■ Exercise description:
Set the data below down again, exactly, with every picture left out.

(Beginning of Exercise material)

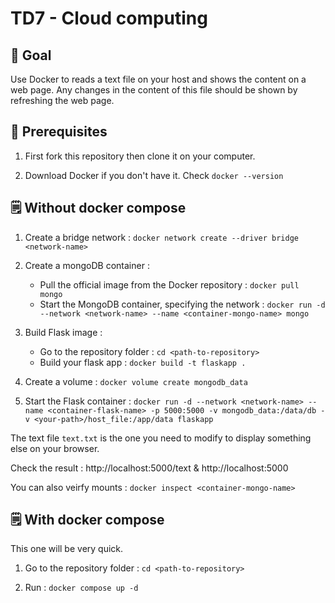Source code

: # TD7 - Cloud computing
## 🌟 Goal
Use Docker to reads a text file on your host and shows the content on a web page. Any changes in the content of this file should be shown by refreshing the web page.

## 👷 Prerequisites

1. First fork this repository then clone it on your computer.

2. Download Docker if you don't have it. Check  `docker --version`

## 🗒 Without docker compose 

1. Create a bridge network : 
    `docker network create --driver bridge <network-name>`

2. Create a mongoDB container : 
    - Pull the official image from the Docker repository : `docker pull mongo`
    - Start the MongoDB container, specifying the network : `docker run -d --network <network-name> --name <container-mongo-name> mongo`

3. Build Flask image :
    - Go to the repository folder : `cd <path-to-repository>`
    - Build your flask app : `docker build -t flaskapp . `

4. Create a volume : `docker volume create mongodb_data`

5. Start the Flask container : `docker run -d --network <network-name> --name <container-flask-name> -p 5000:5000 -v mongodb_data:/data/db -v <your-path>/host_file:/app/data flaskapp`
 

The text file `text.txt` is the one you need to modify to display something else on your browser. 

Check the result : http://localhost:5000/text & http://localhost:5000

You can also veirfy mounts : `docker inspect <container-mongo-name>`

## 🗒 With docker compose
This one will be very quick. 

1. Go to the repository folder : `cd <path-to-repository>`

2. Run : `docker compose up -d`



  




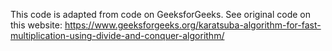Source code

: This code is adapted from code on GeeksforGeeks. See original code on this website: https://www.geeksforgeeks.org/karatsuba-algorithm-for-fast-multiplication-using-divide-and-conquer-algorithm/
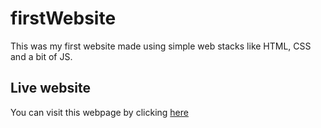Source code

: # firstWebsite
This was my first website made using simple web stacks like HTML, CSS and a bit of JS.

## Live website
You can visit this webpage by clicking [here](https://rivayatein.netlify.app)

(End of Exercise material)

■ Output of the task:
Source code

: # TD7 - Cloud computing
## 🌟 Goal
Use Docker to reads a text file on your host and shows the content on a web page. Any changes in the content of this file should be shown by refreshing the web page.

## 👷 Prerequisites

1. First fork this repository then clone it on your computer.

2. Download Docker if you don't have it. Check  `docker --version`

## 🗒 Without docker compose 

1. Create a bridge network : 
    `docker network create --driver bridge <network-name>`

2. Create a mongoDB container : 
    - Pull the official image from the Docker repository : `docker pull mongo`
    - Start the MongoDB container, specifying the network : `docker run -d --network <network-name> --name <container-mongo-name> mongo`

3. Build Flask image :
    - Go to the repository folder : `cd <path-to-repository>`
    - Build your flask app : `docker build -t flaskapp . `

4. Create a volume : `docker volume create mongodb_data`

5. Start the Flask container : `docker run -d --network <network-name> --name <container-flask-name> -p 5000:5000 -v mongodb_data:/data/db -v <your-path>/host_file:/app/data flaskapp`
 

The text file `text.txt` is the one you need to modify to display something else on your browser. 

Check the result : http://localhost:5000/text & http://localhost:5000

You can also veirfy mounts : `docker inspect <container-mongo-name>`

## 🗒 With docker compose
This one will be very quick. 

1. Go to the repository folder : `cd <path-to-repository>`

2. Run : `docker compose up -d`



  




Source code

: This code is adapted from code on GeeksforGeeks. See original code on this website: https://www.geeksforgeeks.org/karatsuba-algorithm-for-fast-multiplication-using-divide-and-conquer-algorithm/
Source code

: # firstWebsite
This was my first website made using simple web stacks like HTML, CSS and a bit of JS.

## Live website
You can visit this webpage by clicking [here](https://rivayatein.netlify.app)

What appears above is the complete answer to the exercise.